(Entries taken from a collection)
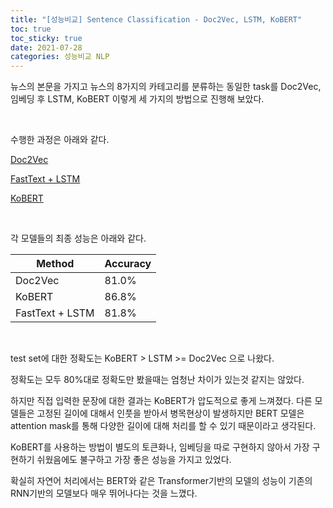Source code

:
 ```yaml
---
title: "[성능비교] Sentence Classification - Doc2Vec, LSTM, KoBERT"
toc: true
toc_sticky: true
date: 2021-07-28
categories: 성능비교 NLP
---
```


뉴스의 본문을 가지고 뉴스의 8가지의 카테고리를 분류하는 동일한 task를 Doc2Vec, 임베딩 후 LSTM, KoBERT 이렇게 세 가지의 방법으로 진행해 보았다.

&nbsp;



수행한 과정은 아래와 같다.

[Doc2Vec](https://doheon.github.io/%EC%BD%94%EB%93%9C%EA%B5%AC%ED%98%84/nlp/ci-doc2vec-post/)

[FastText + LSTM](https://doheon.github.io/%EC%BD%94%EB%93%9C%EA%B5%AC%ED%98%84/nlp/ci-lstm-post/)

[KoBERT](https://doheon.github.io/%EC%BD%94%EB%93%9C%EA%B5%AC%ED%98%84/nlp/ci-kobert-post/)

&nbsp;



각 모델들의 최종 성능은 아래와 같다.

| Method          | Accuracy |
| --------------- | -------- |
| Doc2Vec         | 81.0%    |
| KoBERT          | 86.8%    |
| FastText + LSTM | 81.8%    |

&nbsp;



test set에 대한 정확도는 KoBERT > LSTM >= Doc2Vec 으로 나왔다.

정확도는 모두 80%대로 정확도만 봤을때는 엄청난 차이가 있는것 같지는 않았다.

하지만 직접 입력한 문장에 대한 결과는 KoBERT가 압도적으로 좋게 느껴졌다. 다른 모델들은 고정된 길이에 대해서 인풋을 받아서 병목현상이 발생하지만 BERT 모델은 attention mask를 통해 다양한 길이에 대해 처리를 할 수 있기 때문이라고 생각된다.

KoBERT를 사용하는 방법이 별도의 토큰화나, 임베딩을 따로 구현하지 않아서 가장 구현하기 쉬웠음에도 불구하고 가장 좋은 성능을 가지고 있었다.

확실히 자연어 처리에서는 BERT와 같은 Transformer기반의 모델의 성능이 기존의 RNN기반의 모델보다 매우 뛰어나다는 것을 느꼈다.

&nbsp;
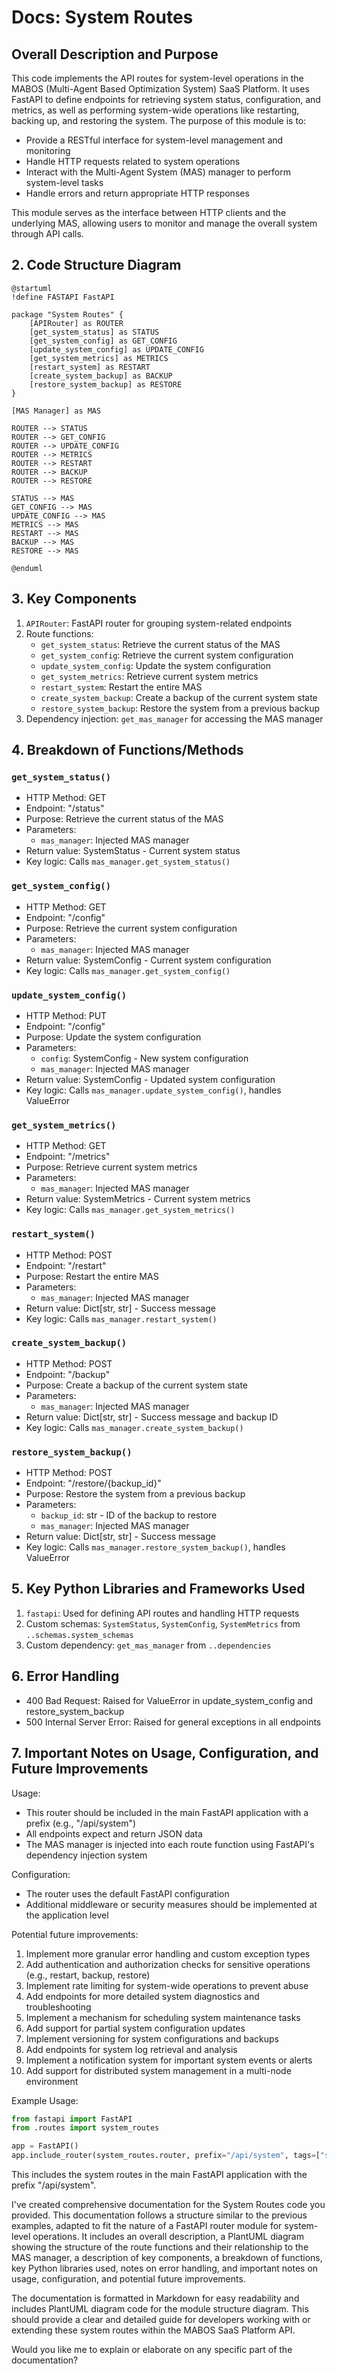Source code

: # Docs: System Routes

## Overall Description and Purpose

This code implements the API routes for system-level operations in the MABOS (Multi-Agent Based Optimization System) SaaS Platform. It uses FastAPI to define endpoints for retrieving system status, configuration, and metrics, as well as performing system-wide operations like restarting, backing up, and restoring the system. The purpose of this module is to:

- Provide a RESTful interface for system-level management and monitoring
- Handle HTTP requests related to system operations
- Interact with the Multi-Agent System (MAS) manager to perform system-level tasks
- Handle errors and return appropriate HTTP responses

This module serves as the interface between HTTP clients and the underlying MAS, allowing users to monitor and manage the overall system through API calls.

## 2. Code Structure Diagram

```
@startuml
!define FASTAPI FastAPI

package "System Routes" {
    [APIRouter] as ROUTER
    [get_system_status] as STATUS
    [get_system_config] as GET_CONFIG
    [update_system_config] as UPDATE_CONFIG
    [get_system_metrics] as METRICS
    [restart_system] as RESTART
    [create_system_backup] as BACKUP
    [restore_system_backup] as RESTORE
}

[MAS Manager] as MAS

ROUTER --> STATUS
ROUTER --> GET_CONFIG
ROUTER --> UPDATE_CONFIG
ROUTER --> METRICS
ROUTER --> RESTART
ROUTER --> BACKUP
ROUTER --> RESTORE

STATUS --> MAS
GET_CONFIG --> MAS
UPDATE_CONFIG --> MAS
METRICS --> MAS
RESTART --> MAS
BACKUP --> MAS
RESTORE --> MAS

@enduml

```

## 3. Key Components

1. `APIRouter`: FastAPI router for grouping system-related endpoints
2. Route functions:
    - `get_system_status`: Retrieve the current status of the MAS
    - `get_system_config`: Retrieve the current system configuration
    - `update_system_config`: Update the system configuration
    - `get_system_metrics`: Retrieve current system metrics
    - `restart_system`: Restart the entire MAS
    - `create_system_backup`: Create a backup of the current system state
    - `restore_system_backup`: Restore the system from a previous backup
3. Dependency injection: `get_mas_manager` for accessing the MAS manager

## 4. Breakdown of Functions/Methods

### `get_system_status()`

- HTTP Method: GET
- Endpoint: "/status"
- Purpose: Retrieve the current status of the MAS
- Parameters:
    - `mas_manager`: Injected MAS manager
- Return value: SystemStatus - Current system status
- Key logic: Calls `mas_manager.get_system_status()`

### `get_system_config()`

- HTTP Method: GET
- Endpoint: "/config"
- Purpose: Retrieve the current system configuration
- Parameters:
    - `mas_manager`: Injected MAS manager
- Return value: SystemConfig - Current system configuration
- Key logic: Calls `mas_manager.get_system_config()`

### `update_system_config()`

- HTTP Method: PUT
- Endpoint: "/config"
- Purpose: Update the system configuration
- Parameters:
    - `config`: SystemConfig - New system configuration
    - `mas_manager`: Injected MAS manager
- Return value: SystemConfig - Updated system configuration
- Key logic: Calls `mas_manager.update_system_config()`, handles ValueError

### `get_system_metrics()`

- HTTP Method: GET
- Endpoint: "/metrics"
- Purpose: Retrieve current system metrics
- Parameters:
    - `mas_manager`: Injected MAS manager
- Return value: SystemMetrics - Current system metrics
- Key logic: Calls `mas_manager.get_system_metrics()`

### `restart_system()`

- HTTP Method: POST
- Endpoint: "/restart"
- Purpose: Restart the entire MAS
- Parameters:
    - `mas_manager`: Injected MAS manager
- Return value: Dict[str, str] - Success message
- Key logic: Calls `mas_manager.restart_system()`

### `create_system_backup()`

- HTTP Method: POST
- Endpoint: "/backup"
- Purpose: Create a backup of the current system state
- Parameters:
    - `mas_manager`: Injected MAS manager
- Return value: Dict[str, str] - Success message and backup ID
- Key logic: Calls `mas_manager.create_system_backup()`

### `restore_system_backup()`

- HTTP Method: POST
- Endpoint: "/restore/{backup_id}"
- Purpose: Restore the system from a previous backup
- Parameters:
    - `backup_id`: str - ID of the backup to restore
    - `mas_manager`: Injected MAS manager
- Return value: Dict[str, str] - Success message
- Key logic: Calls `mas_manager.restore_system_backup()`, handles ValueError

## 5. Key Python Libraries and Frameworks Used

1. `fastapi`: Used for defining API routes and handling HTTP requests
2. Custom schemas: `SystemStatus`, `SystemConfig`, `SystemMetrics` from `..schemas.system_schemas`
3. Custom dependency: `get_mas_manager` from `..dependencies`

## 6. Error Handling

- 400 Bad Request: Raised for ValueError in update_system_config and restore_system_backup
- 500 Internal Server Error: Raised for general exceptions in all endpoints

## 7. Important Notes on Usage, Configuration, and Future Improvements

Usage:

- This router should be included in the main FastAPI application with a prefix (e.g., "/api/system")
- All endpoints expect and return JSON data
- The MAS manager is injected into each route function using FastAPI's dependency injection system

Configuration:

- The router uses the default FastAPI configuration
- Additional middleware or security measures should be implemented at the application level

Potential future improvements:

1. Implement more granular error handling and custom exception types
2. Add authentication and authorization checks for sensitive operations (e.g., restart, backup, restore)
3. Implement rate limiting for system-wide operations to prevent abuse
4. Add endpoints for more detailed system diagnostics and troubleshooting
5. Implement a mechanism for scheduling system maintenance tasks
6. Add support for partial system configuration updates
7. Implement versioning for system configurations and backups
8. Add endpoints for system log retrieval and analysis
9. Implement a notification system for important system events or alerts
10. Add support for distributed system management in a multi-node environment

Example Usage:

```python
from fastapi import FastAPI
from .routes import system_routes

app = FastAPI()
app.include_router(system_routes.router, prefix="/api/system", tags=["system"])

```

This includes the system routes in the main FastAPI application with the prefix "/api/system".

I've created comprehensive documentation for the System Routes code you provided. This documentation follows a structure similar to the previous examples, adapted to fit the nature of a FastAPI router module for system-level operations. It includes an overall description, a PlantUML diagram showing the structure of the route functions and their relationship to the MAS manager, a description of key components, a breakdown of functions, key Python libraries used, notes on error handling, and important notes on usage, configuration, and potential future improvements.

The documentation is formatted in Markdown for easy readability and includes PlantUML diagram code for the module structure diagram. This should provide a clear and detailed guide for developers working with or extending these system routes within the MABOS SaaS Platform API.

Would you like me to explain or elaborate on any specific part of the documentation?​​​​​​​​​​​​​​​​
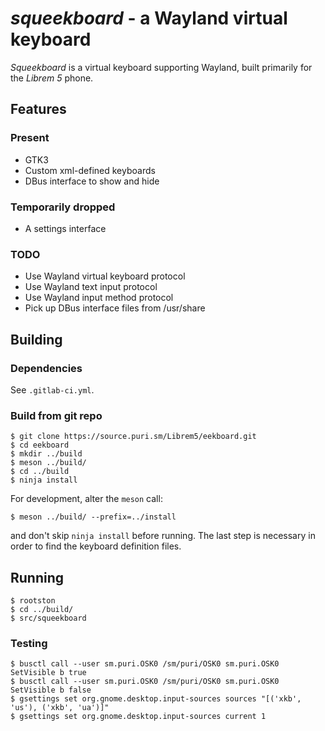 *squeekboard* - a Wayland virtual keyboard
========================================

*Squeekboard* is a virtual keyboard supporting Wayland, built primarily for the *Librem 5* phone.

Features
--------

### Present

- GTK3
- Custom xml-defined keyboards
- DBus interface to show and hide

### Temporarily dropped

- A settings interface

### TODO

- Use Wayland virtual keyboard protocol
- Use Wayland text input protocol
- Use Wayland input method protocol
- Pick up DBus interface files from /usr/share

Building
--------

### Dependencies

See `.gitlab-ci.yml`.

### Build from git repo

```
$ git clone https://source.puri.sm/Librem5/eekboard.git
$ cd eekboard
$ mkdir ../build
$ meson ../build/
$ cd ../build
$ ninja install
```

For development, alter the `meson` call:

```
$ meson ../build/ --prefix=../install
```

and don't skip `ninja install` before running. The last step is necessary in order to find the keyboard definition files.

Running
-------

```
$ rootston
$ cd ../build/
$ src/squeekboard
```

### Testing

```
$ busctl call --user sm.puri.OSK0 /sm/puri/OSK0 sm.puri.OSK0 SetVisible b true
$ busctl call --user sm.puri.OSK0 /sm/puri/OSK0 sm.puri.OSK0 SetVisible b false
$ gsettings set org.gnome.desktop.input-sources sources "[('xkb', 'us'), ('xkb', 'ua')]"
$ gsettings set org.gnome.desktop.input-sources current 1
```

Your goal —
When a line of the records holds the word "gsettings", copy that line.

Answer to the exercise —
$ gsettings set org.gnome.desktop.input-sources sources "[('xkb', 'us'), ('xkb', 'ua')]"
$ gsettings set org.gnome.desktop.input-sources current 1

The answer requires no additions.